__What this task involves__
Return all the entries exactly. No pictures.

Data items
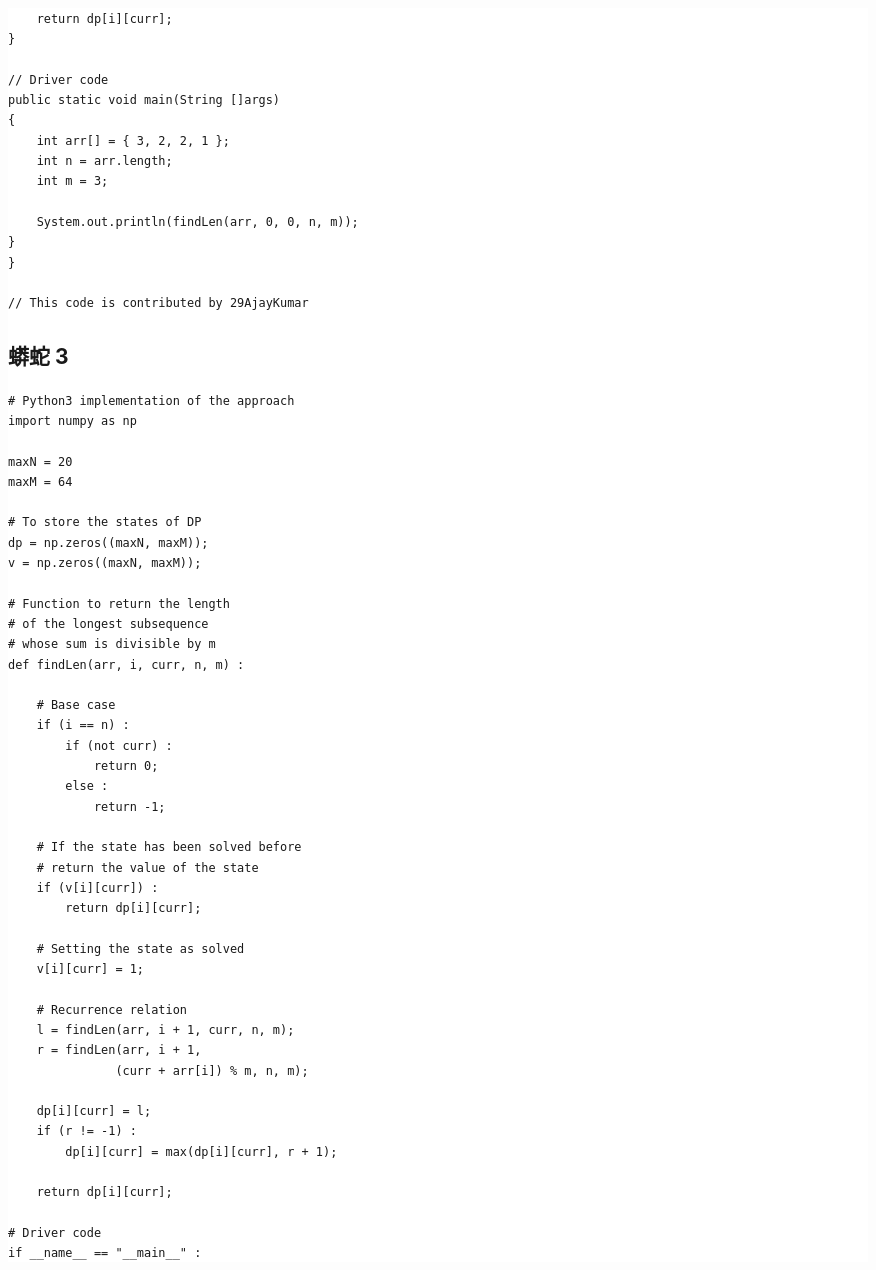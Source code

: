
 ```
    return dp[i][curr];
}

// Driver code
public static void main(String []args)
{
    int arr[] = { 3, 2, 2, 1 };
    int n = arr.length;
    int m = 3;

    System.out.println(findLen(arr, 0, 0, n, m));
}
}

// This code is contributed by 29AjayKumar
```

## 蟒蛇 3

```
# Python3 implementation of the approach
import numpy as np

maxN = 20
maxM = 64

# To store the states of DP
dp = np.zeros((maxN, maxM));
v = np.zeros((maxN, maxM));

# Function to return the length
# of the longest subsequence
# whose sum is divisible by m
def findLen(arr, i, curr, n, m) :

    # Base case
    if (i == n) :
        if (not curr) :
            return 0;
        else :
            return -1;

    # If the state has been solved before
    # return the value of the state
    if (v[i][curr]) :
        return dp[i][curr];

    # Setting the state as solved
    v[i][curr] = 1;

    # Recurrence relation
    l = findLen(arr, i + 1, curr, n, m);
    r = findLen(arr, i + 1,
               (curr + arr[i]) % m, n, m);

    dp[i][curr] = l;
    if (r != -1) :
        dp[i][curr] = max(dp[i][curr], r + 1);

    return dp[i][curr];

# Driver code
if __name__ == "__main__" :
```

__Response for this exercise__
Source code

:
 ```
    return dp[i][curr];
}

// Driver code
public static void main(String []args)
{
    int arr[] = { 3, 2, 2, 1 };
    int n = arr.length;
    int m = 3;

    System.out.println(findLen(arr, 0, 0, n, m));
}
}

// This code is contributed by 29AjayKumar
```

## 蟒蛇 3

```
# Python3 implementation of the approach
import numpy as np

maxN = 20
maxM = 64

# To store the states of DP
dp = np.zeros((maxN, maxM));
v = np.zeros((maxN, maxM));

# Function to return the length
# of the longest subsequence
# whose sum is divisible by m
def findLen(arr, i, curr, n, m) :

    # Base case
    if (i == n) :
        if (not curr) :
            return 0;
        else :
            return -1;

    # If the state has been solved before
    # return the value of the state
    if (v[i][curr]) :
        return dp[i][curr];

    # Setting the state as solved
    v[i][curr] = 1;

    # Recurrence relation
    l = findLen(arr, i + 1, curr, n, m);
    r = findLen(arr, i + 1,
               (curr + arr[i]) % m, n, m);

    dp[i][curr] = l;
    if (r != -1) :
        dp[i][curr] = max(dp[i][curr], r + 1);

    return dp[i][curr];

# Driver code
if __name__ == "__main__" :
```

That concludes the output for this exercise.